The teacher-education program at Hope College has earned a 70, the highest score possible, on the Michigan Department of Education Teacher Preparation Institution Performance Scores Report released this summer.
Hope and the University of Michigan at Ann Arbor had the best performance scores, each with 70, among all teacher-preparation institutions in Michigan for the 2010-11 academic year according to the report, which was reviewed by the State Board of Education earlier this month.
Hope has consistently ranked as one of the state’s top programs, receiving an “Exemplary” rating, in the annual listing since the report’s inception in 2005. The college was one of four institutions ranked second in the previous, 2009-10, report, announced in 2011. Hope was one of two institutions tied for first place in 2007.
“Our program is strong,” said Dr. Laura Pardo, professor of education and chairperson of the department. “We match what we teach to the students to the standards required by the state, and we regularly review our program to assure that we prepare our graduates to be successful as teaching professionals.”
The college’s department of education prepares students to teach in elementary and secondary schools. Each year, the department annually recommends approximately 150 graduates to the State of Michigan for teacher certification. The department currently has 12 full-time faculty.
The teacher-education program at Hope provides prospective teachers with a blend of classroom instruction and field experience. Students participate in field placements beginning with their first course in the program, Educational Psychology, a model that continues through a culminating semester spent student teaching. The student-teaching placements are available not only locally but also through off-campus programs including in Chicago, Ill.; Philadelphia, Pa.; the Rosebud Indian Reservation in South Dakota; and Liverpool in the United Kingdom. An on-going relationship with Interaction International has also provided student-teaching opportunities in nations including India, Kenya and Thailand.

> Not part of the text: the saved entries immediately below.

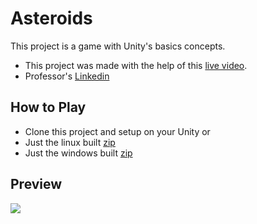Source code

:# Asteroids

This project is a game with Unity's basics concepts.

- This project was made with the help of this [live video](https://www.youtube.com/watch?v=62foHGV3nBs).
- Professor's [Linkedin](https://www.linkedin.com/in/ricardo-unity/)

## How to Play

- Clone this project and setup on your Unity or
- Just the linux built [zip](https://github.com/TiagoRCunha/Asteroids-Unity/raw/master/asteroids.zip)
- Just the windows built [zip](https://github.com/TiagoRCunha/Asteroids-Unity/raw/master/asteroids_windows.zip)

## Preview

<img src="./preview.gif" />
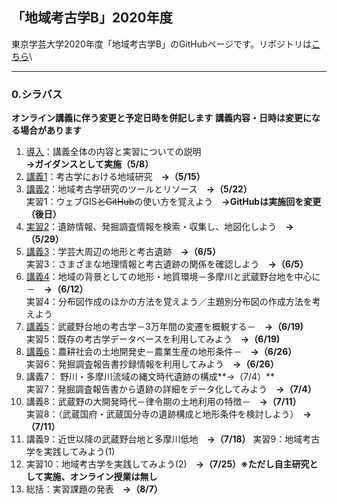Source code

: ## 「地域考古学B」2020年度
東京学芸大学2020年度「地域考古学B」のGitHubページです。リポジトリは[こちら](https://github.com/kotdijian/ChiikiKoukoB-2020)\

***
### 0.シラバス    
**オンライン講義に伴う変更と予定日時を併記します**
**講義内容・日時は変更になる場合があります**
1. [導入](https://kotdijian.github.io/ChiikiKoukoB-2020/01/JugyoSanka)：講義全体の内容と実習についての説明 **→ガイダンスとして実施（5/8）**
2. [講義1](https://kotdijian.github.io/ChiikiKoukoB-2020/02/)：考古学における地域研究　**→（5/15）**
3. [講義2](https://kotdijian.github.io/ChiikiKoukoB-2020/03/)：地域考古学研究のツールとリソース　**→（5/22）**    
    実習1：ウェブGIS~~とGitHub~~の使い方を覚えよう　**→GitHubは実施回を変更（後日）**    
4. [実習2](https://kotdijian.github.io/ChiikiKoukoB-2020/04/)：遺跡情報、発掘調査情報を検索・収集し、地図化しよう　**→（5/29）**  
5. [講義3](https://kotdijian.github.io/ChiikiKoukoB-2020/05/)：学芸大周辺の地形と考古遺跡　**→（6/5）**    
    実習3：さまざまな地理情報と考古遺跡の関係を確認しよう　**→（6/5）**    
6. [講義4](https://kotdijian.github.io/ChiikiKoukoB-2020/06/)：地域の背景としての地形・地質環境－多摩川と武蔵野台地を中心に－　**→（6/12）**    
    実習4：分布図作成のほかの方法を覚えよう／主題別分布図の作成方法を考えよう
7. [講義5](https://kotdijian.github.io/ChiikiKoukoB-2020/07/)：武蔵野台地の考古学－3万年間の変遷を概観する－　**→（6/19)**    
    実習5：既存の考古学データベースを利用してみよう　**→（6/19)**
8. [講義6](https://kotdijian.github.io/ChiikiKoukoB-2020/08/)：農耕社会の土地開発史－農業生産の地形条件－　**→（6/26）**    
    実習6：発掘調査報告書抄録情報を利用してみよう　**→（6/26）**
9. 講義7： 野川・多摩川流域の縄文時代遺跡の構成**→（7/4）**    
    実習7：発掘調査報告書から遺跡の詳細をデータ化してみよう　**→（7/4）**
10. 講義8：武蔵野の大開発時代－律令期の土地利用の特徴－　**→（7/11）**    
    実習8：（武蔵国府・武蔵国分寺の遺跡構成と地形条件を検討しよう）　**→（7/11）**    
11. 講義9：近世以降の武蔵野台地と多摩川低地　**→（7/18）**
    実習9：地域考古学を実践してみよう(1)    
12. 実習10：地域考古学を実践してみよう(2)　**→（7/25）※ただし自主研究として実施、オンライン授業は無し**
13. 総括：実習課題の発表　**→（8/7）**

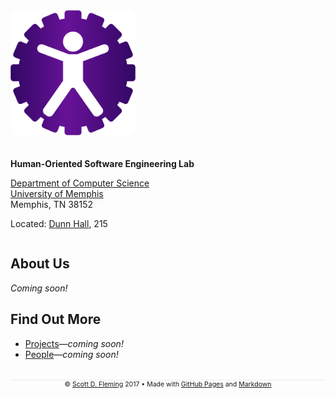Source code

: <div style="max-width: 200px; margin: 0 20px 0 0; float: left;"><img src="./human-se-logo.png" alt="Human-SE Logo" style="border-radius: 10px"></div>
<div style="min-width: 475px; margin: 20px 0 0 0; padding: 20px 0 0 0; display: table"></div>


**Human-Oriented Software Engineering Lab**

[Department of Computer Science](http://www.cs.memphis.edu/)  
[University of Memphis](http://www.memphis.edu/)  
Memphis, TN 38152

Located: [Dunn Hall](http://map.memphis.edu/bldg.php?Building_Id=25), 215  


<div style="clear: both"></div>


## About Us

*Coming soon!*


## Find Out More

* [Projects](#)&mdash;*coming soon!*
* [People](#)&mdash;*coming soon!*


<div style="text-align: center; font-size: .75em; border-top: 1px solid #eaecef; margin-top: 32px">
&copy; <a href="https://sdflem.github.io/">Scott D. Fleming</a> 2017 &bull; Made with <a href="https://pages.github.com/">GitHub Pages</a> and <a href="https://guides.github.com/features/mastering-markdown/">Markdown</a>
</div>
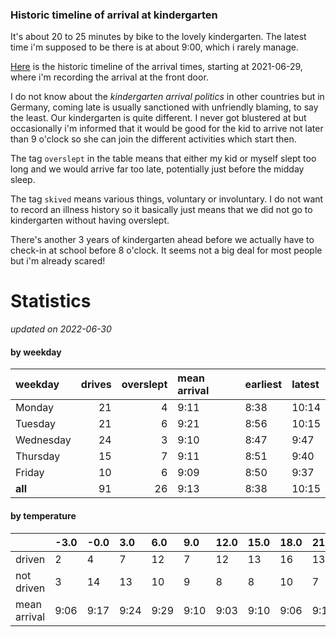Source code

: ### Historic timeline of arrival at kindergarten

It's about 20 to 25 minutes by bike to the lovely kindergarten. 
The latest time i'm supposed to be there is at about 9:00, 
which i rarely manage. 

[Here](times.csv) is the historic timeline of the arrival times, starting
at 2021-06-29, where i'm recording the arrival at the front door.

I do not know about the *kindergarten arrival politics* in other
countries but in Germany, coming late is usually sanctioned 
with unfriendly blaming, to say the least. Our kindergarten is quite
different. I never got blustered at but occasionally i'm informed
that it would be good for the kid to arrive not later than 9 o'clock
so she can join the different activities which start then. 

The tag `overslept` in the table means that either my kid or myself
slept too long and we would arrive far too late, potentially just
before the midday sleep.

The tag `skived` means various things, voluntary or involuntary. I 
do not want to record an illness history so it basically just means
that we did not go to kindergarten without having overslept.

There's another 3 years of kindergarten ahead before we actually 
have to check-in at school before 8 o'clock. It seems not a big deal
for most people but i'm already scared!


# Statistics

*updated on 2022-06-30*

#### by weekday

| weekday   |   drives |   overslept | mean arrival   | earliest   | latest   |
|:----------|---------:|------------:|:---------------|:-----------|:---------|
| Monday    |       21 |           4 | 9:11           | 8:38       | 10:14    |
| Tuesday   |       21 |           6 | 9:21           | 8:56       | 10:15    |
| Wednesday |       24 |           3 | 9:10           | 8:47       | 9:47     |
| Thursday  |       15 |           7 | 9:11           | 8:51       | 9:40     |
| Friday    |       10 |           6 | 9:09           | 8:50       | 9:37     |
| **all**   |       91 |          26 | 9:13           | 8:38       | 10:15    |

#### by temperature

|              | -3.0   | -0.0   | 3.0   | 6.0   | 9.0   | 12.0   | 15.0   | 18.0   | 21.0   | 24.0   | 27.0   |
|:-------------|:-------|:-------|:------|:------|:------|:-------|:-------|:-------|:-------|:-------|:-------|
| driven       | 2      | 4      | 7     | 12    | 7     | 12     | 13     | 16     | 13     | 3      | 0      |
| not driven   | 3      | 14     | 13    | 10    | 9     | 8      | 8      | 10     | 7      | 4      | 1      |
| mean arrival | 9:06   | 9:17   | 9:24  | 9:29  | 9:10  | 9:03   | 9:10   | 9:06   | 9:13   | 9:15   | -      |

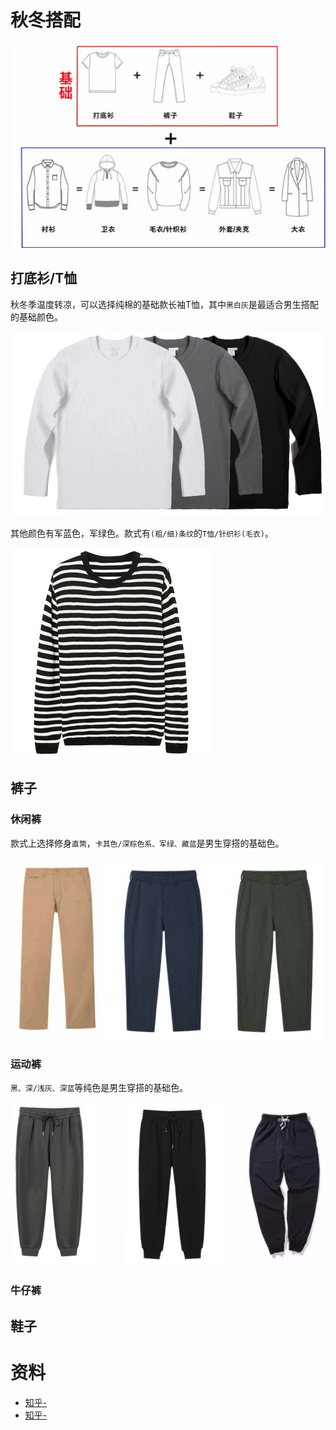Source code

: <!-- 
/Users/shanliu/Documents/github/GitBook/personal-growth-master/assets/images/dress 
<img src="/assets/images/dress/01.png"> 
-->

# 秋冬搭配

<img src="/assets/images/dress/05.png">

## 打底衫/T恤

秋冬季温度转凉，可以选择纯棉的基础款长袖T恤，其中`黑白灰`是最适合男生搭配的基础颜色。

<img src="/assets/images/dress/07.png">

其他颜色有军蓝色，军绿色。款式有`(粗/细)条纹`的`T恤/针织衫(毛衣)`。

<img src="/assets/images/dress/06.png">

## 裤子

### 休闲裤

款式上选择修身`直筒`，`卡其色/深棕色系、军绿、藏蓝`是男生穿搭的基础色。

<img src="/assets/images/dress/08.png">

### 运动裤

`黑、深/浅灰、深蓝`等纯色是男生穿搭的基础色。

<img src="/assets/images/dress/09.png">

### 牛仔裤

## 鞋子

# 资料

* [知乎-](https://www.zhihu.com/question/22015790/answer/52423381)
* [知乎-](https://www.zhihu.com/question/26820612/answer/805822972)

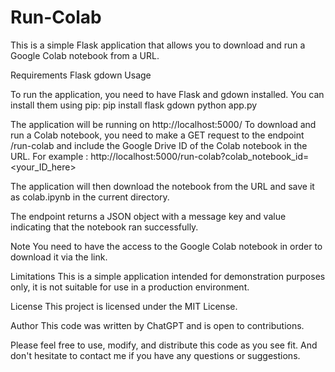 # Run-Colab
This is a simple Flask application that allows you to download and run a Google Colab notebook from a URL.

Requirements
Flask
gdown
Usage

To run the application, you need to have Flask and gdown installed. You can install them using pip:
pip install flask gdown
python app.py

The application will be running on http://localhost:5000/
To download and run a Colab notebook, you need to make a GET request to the endpoint /run-colab and include the Google Drive ID of the Colab notebook in the URL.
For example :
http://localhost:5000/run-colab?colab_notebook_id=<your_ID_here>

The application will then download the notebook from the URL and save it as colab.ipynb in the current directory.

The endpoint returns a JSON object with a message key and value indicating that the notebook ran successfully.

Note
You need to have the access to the Google Colab notebook in order to download it via the link.

Limitations
This is a simple application intended for demonstration purposes only, it is not suitable for use in a production environment.

License
This project is licensed under the MIT License.

Author
This code was written by ChatGPT and is open to contributions.

Please feel free to use, modify, and distribute this code as you see fit. And don't hesitate to contact me if you have any questions or suggestions.


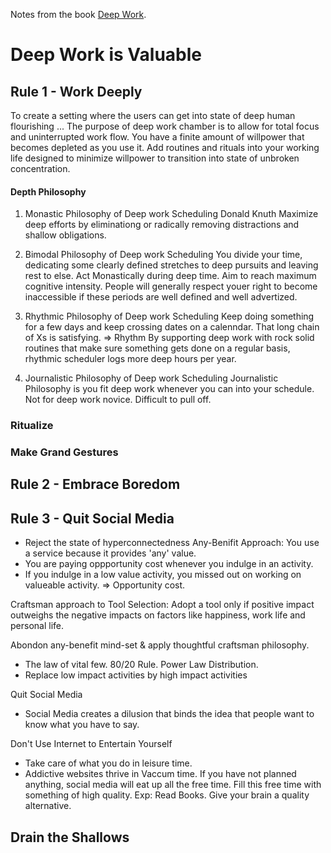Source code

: Notes from the book [Deep Work](http://www.amazon.in/Deep-Work-Focused-Success-Distracted/dp/0349413681).

# Deep Work is Valuable


## Rule 1 - Work Deeply 
To create a setting where the users can get into state of deep human flourishing ...
The purpose of deep work chamber is to allow for total focus and uninterrupted work flow. 
You have a finite amount of willpower that becomes depleted as you use it. 
Add routines and rituals into your working life designed to minimize willpower to transition into state of unbroken concentration. 

#### Depth Philosophy 
1. Monastic Philosophy of Deep work Scheduling
Donald Knuth
Maximize deep efforts by eliminationg or radically removing distractions and shallow obligations.

2. Bimodal Philosophy of Deep work Scheduling
You divide your time, dedicating some clearly defined stretches to deep pursuits and leaving rest to else. 
Act Monastically during deep time.
Aim to reach maximum cognitive intensity. 
People will generally respect youer right to become inaccessible if these periods are well defined and well advertized. 

3. Rhythmic Philosophy of Deep work Scheduling
Keep doing something for a few days and keep crossing dates on a calenndar. That long chain of Xs is satisfying. => Rhythm
By supporting deep work with rock solid routines that make sure something gets done on a regular basis, rhythmic scheduler logs more deep hours per year.

4. Journalistic Philosophy of Deep work Scheduling
Journalistic Philosophy is you fit deep work whenever you can into your schedule.
Not for deep work novice. 
Difficult to pull off.

### Ritualize 
### Make Grand Gestures

## Rule 2 - Embrace Boredom


## Rule 3 - Quit Social Media
- Reject the state of hyperconnectedness
Any-Benifit Approach: You use a service because it provides 'any' value.
- You are paying oppportunity cost whenever you indulge in an activity. 
- If you indulge in a low value activity, you missed out on working on valueable activity. => Opportunity cost.

Craftsman approach to Tool Selection: Adopt a tool only if positive impact outweighs the negative impacts on factors like happiness, work life and personal life. 

Abondon any-benefit mind-set & apply thoughtful craftsman philosophy.
- The law of vital few. 80/20 Rule. Power Law Distribution.
- Replace low impact activities by high impact activities

Quit Social Media 
- Social Media creates a dilusion that binds the idea that people want to know what you have to say.

Don't Use Internet to Entertain Yourself
- Take care of what you do in leisure time. 
- Addictive websites thrive in Vaccum time. If you have not planned anything, social media will eat up all the free time. Fill this free time with something of high quality. Exp: Read Books. Give your brain a quality alternative. 

Drain the Shallows
- 
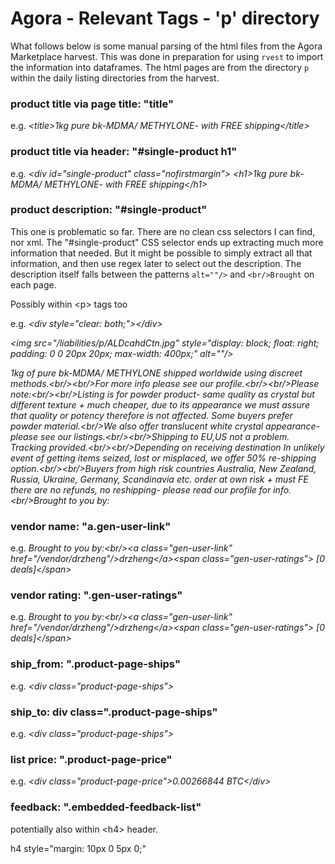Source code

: # Agora - Relevant Tags - 'p' directory

What follows below is some manual parsing of the html files from the Agora Marketplace harvest. This was done in preparation for using `rvest` to import the information into dataframes. The html pages are from the directory `p` within the daily listing directories from the harvest. 

### product title via page title: "title"

e.g. _\<title>1kg pure bk-MDMA/ METHYLONE- with FREE shipping\</title>_

### product title via header: "#single-product h1"

e.g. _\<div id="single-product" class="nofirstmargin">_
	    _\<h1>1kg pure bk-MDMA/ METHYLONE- with FREE shipping\</h1>_


### product description: "#single-product"

This one is problematic so far. There are no clean css selectors I can find, nor xml. The "#single-product" CSS selector ends up extracting much more information that needed. But it might be possible to simply extract all that information, and then use regex later to select out the description. The description itself falls between the patterns `alt=""/>` and `<br/>Brought` on each page. 

Possibly within \<p> tags too

e.g.     _\<div style="clear: both;">\</div>_
    
_\<img src="/liabilities/p/ALDcahdCtn.jpg" style="display: block; float: right; padding: 0 0 20px 20px; max-width: 400px;" alt=""/>_
    
_1kg of pure bk-MDMA/ METHYLONE shipped worldwide using discreet methods.\<br/>\<br/>For more info please see our profile.\<br/>\<br/>Please note:\<br/>\<br/>Listing is for powder product- same quality as crystal but different texture + much cheaper, due to its appearance we must assure that quality or potency therefore is not affected. Some buyers prefer powder material.\<br/>We also offer translucent white crystal appearance- please see our listings.\<br/>\<br/>Shipping to EU,US not a problem. Tracking provided.\<br/>\<br/>Depending on receiving destination In unlikely event of getting items seized, lost or misplaced, we offer 50% re-shipping option.\<br/>\<br/>Buyers from high risk countries Australia, New Zealand, Russia, Ukraine, Germany, Scandinavia etc. order at own risk + must FE there are no refunds, no reshipping- please read our profile for info.\<br/>Brought to you by:_

### vendor name: "a.gen-user-link" 

e.g. _Brought to you by:\<br/>\<a class="gen-user-link" href="/vendor/drzheng"/>drzheng\</a>\<span class="gen-user-ratings"> [0 deals]\</span>_

### vendor rating: ".gen-user-ratings"

e.g. _Brought to you by:\<br/>\<a class="gen-user-link" href="/vendor/drzheng"/>drzheng\</a>\<span class="gen-user-ratings"> [0 deals]\</span>_

### ship_from: ".product-page-ships"

e.g. _\<div class="product-page-ships">_

### ship_to: div class=".product-page-ships"

e.g. _\<div class="product-page-ships">_

### list price: ".product-page-price"

e.g. _\<div class="product-page-price">0.00266844 BTC\</div>_

### feedback: ".embedded-feedback-list"

potentially also within \<h4> header.

h4 style="margin: 10px 0 5px 0;"
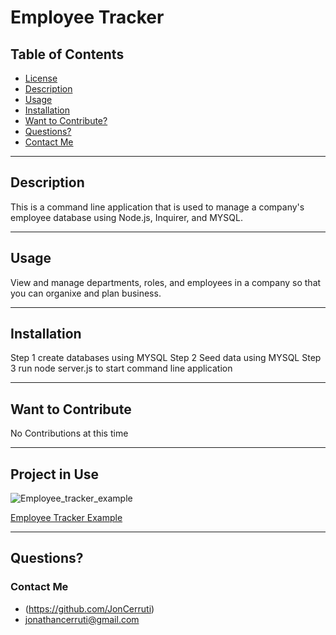 # Employee Tracker





## Table of Contents
- [License](#license)
- [Description](#description)
- [Usage](#usage)
- [Installation](#installation)
- [Want to Contribute?](#want-to-contribute)
- [Questions?](#questions)
- [Contact Me](#contact-me)



---

## Description
This is a command line application that is used to manage a company's employee database using Node.js, Inquirer, and MYSQL.

---

## Usage
View and manage departments, roles, and employees in a company so that you can organixe and plan business.

---

## Installation
Step 1 create databases using MYSQL Step 2 Seed data using MYSQL Step 3 run node server.js to start command line application

---

## Want to Contribute
No Contributions at this time


---

## Project in Use

![Employee_tracker_example](./assets/employee_tracker_example.gif)

[Employee Tracker Example](https://drive.google.com/file/d/1eXZPli3CtSWTns6yV1JPaZfdMy2oZJMl/view)

---

## Questions?
### Contact Me
- (https://github.com/JonCerruti)
- jonathancerruti@gmail.com
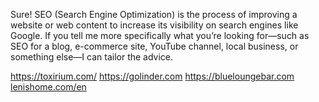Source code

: Sure! SEO (Search Engine Optimization) is the process of improving a website or web content to increase its visibility on search engines like Google. If you tell me more specifically what you’re looking for—such as SEO for a blog, e-commerce site, YouTube channel, local business, or something else—I can tailor the advice.



<a href="https://golinder.com">https://toxirium.com/</a>
<a href="https://blueloungebar.com">https://golinder.com</a>
<a href="https://ideasforlifepaint.com">https://blueloungebar.com</a>
<a href="https://lenishome.com/en">lenishome.com/en</a>
<a href=""></a>

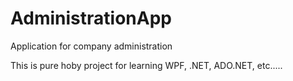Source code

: # AdministrationApp
Application for company administration

This is pure hoby project for learning WPF, .NET, ADO.NET, etc.....

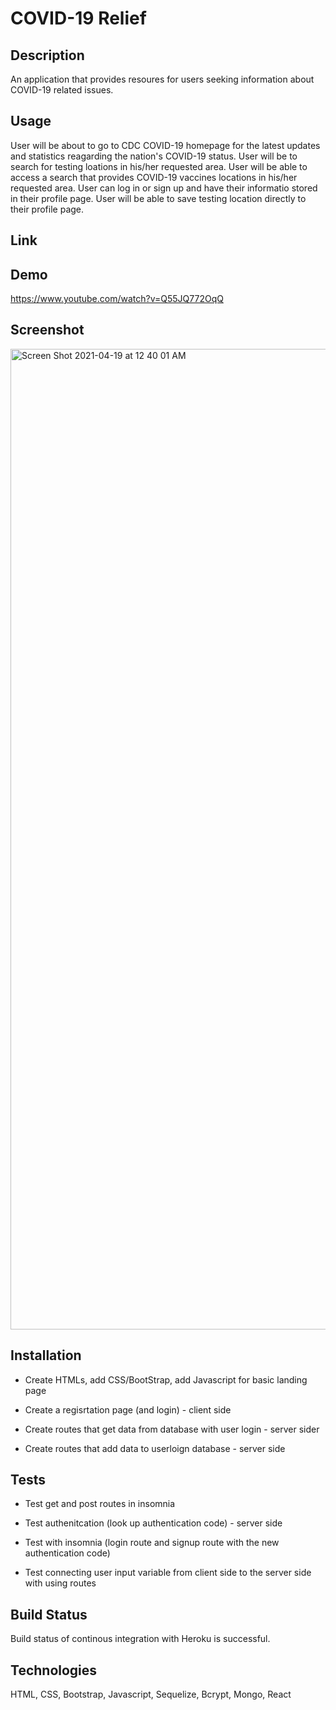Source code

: # COVID-19 Relief

## Description

An application that provides resoures for users seeking information about COVID-19 related issues.

## Usage

User will be about to go to CDC COVID-19 homepage for the latest updates and statistics reagarding the nation's COVID-19 status.
User will be to search for testing loations in his/her requested area.
User will be able to access a search that provides COVID-19 vaccines locations in his/her requested area.
User can log in or sign up and have their informatio stored in their profile page.
User will be able to save testing location directly to their profile page.

## Link

## Demo
https://www.youtube.com/watch?v=Q55JQ772OqQ


## Screenshot 
<img width="1569" alt="Screen Shot 2021-04-19 at 12 40 01 AM" src="https://user-images.githubusercontent.com/77857718/115182328-caf57a80-a0a7-11eb-8694-eca17692c849.png">




## Installation

* Create HTMLs, add CSS/BootStrap, add Javascript for basic landing page

* Create a regisrtation page (and login) - client side

* Create routes that get data from database with user login - server sider

* Create routes that add data to userloign database - server side

## Tests

* Test get and post routes in insomnia

* Test authenitcation (look up authentication code) - server side  

* Test with insomnia (login route and signup route with the new authentication code)

* Test connecting user input variable from client side to the server 
side with using routes

## Build Status

Build status of continous integration with Heroku is successful.

## Technologies

HTML, CSS, Bootstrap, Javascript, Sequelize, Bcrypt, Mongo, React
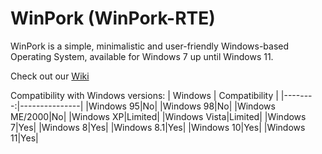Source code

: # WinPork (WinPork-RTE)
 WinPork is a simple, minimalistic and user-friendly Windows-based Operating System, available for Windows 7 up until Windows 11.

 Check out our [Wiki](https://github.com/PorkyLIVEwasTaken/WinPork/wiki)

Compatibility with Windows versions:
| Windows | Compatibility |
|--------:|---------------|
|Windows 95|No|
|Windows 98|No|
|Windows ME/2000|No|
|Windows XP|Limited|
|Windows Vista|Limited|
|Windows 7|Yes|
|Windows 8|Yes|
|Windows 8.1|Yes|
|Windows 10|Yes|
|Windows 11|Yes|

Student-led chapters of two national professional organizations, the Student Council for Exceptional Children (SCEC) and the Association for Supervision and Curriculum Development (ASCD), offer professional development and service opportunities for teacher-education students. Students in the program also have the chance to gain additional experience through activities by volunteering with local organizations that work with children, such as the Children’s After School Achievement (CASA) and Upward Bound programs based at Hope.
Graduates of Hope’s education program teach in public and private K-12 schools around the country, and abroad. Hope education alumni also serve as Peace Corps volunteers, counselors in elementary and secondary schools, curriculum coordinators and supervisors, school administrators and college professors.
The Michigan Department of Education developed criteria for ranking each of the state’s teacher-preparation institutions. This was done to meet the new requirements attached to the federal Title II Higher Education Act (HEA) requiring states to monitor the performance of their teacher-education programs. Rankings are based on the following criteria: the percentage of students who enter and complete the program, survey results of exiting student teachers, survey of classroom teachers who supervise student teachers, responsiveness to state need in preparing candidates in high-need subjects (mathematics, sciences, world languages and special education), as well as preparing teachers from ethnic minorities-diversity need, teacher candidates’ scores on the Michigan Test of Teacher Competency (MTTC), and periodic program review by the Michigan Department of Education.
The more than 30 programs ranked in the state’s report include programs at private and public colleges and universities. The other programs’ scores range from 20 to 68.